Promoting change

A plebiscite question on the upcoming Students’ Union election ballot asks whether students support the implementation of a student-run Public Interest Group through an optional levy. PIRGs, already established in 18 universities across Canada, are non-profit organizations promoting student activism, research and social change.

The goals of the U of C PIRG include a resource library containing materials not usually carried by campus libraries, and a student-friendly space where individuals from various disciplines can meet.

SU Vice-president Operations and Finance Matt Lauzon is concerned that the PIRG mandate might overlap with the SU.

"One minor reservation I have is that the SU should be working on these issues as well, and shouldn’t download these responsibilities to one group. Hopefully the SU and PIRG can work together."

PIRG supporters Christy Hansen and Jeff Emmett believe there won’t be much overlap with the SU because PIRGs are not elected and want to work with agencies like the SU.

"PIRG is about [inclusion], not competition, and more than just dealing with issues in a classical administrative sense," said Hansen.

Students who think a PIRG is a bad idea would have the option to opt out if the PIRG goes to referendum next year.

"We would be operating on an optional levy, in the spirit of consensus," said U of C PIRG member Christy Bryceland. "Students have a choice if they do not want to support PIRG."

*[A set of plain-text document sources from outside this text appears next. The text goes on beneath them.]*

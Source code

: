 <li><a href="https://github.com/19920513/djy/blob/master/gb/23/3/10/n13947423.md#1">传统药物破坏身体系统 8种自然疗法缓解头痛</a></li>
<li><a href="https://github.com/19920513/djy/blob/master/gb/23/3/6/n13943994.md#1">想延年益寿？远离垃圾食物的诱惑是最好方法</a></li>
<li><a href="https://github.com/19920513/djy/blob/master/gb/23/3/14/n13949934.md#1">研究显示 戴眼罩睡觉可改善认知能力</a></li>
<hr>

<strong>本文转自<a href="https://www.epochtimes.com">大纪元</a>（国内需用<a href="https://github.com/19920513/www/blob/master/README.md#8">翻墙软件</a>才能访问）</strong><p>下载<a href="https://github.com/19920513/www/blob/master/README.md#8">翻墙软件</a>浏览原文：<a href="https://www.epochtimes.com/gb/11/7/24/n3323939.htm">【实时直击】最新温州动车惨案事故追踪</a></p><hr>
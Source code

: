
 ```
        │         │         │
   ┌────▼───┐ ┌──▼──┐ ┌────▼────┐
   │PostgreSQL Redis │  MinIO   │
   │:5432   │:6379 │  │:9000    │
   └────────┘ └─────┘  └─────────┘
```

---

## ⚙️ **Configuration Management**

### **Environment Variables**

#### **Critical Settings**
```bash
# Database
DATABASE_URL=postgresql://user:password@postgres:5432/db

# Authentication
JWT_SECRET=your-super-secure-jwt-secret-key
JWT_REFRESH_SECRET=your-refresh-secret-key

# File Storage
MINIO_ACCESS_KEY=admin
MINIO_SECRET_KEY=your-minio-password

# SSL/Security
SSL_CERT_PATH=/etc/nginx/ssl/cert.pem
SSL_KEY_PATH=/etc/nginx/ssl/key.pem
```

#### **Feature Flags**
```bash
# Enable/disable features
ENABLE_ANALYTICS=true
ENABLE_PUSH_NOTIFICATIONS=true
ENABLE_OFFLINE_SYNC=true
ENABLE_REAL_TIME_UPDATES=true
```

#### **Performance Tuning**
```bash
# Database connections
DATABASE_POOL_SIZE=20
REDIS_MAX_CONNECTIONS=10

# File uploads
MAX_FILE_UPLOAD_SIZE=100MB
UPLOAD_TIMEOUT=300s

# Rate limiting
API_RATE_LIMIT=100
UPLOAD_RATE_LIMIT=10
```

According to members, PIRG differs from a club because of the spectrum and scope of research they perform.

"The research mandate of PIRG is well beyond the mandate of a club," said Emmett. "Students would be allowed to research on a variety of social issues such as challenging racism, sexism and environmental issues, which is a huge thing."

Laura Atkinson, Volunteer and Media Coordinator for the Simon Fraser University PIRG, which recently received $65,000 to start a recycling program, said that PIRGs are more than left-wing think-tanks.

"The response to PIRG at SFU has been really great," she said. "We are not just a ‘radical’ organization. PIRG tries to have a mixture of people coming from different parts of the university community. We are finding that professors and students are coming to us."

Depending on the plebiscite results, U of C students could see a functioning PIRG within the next two years.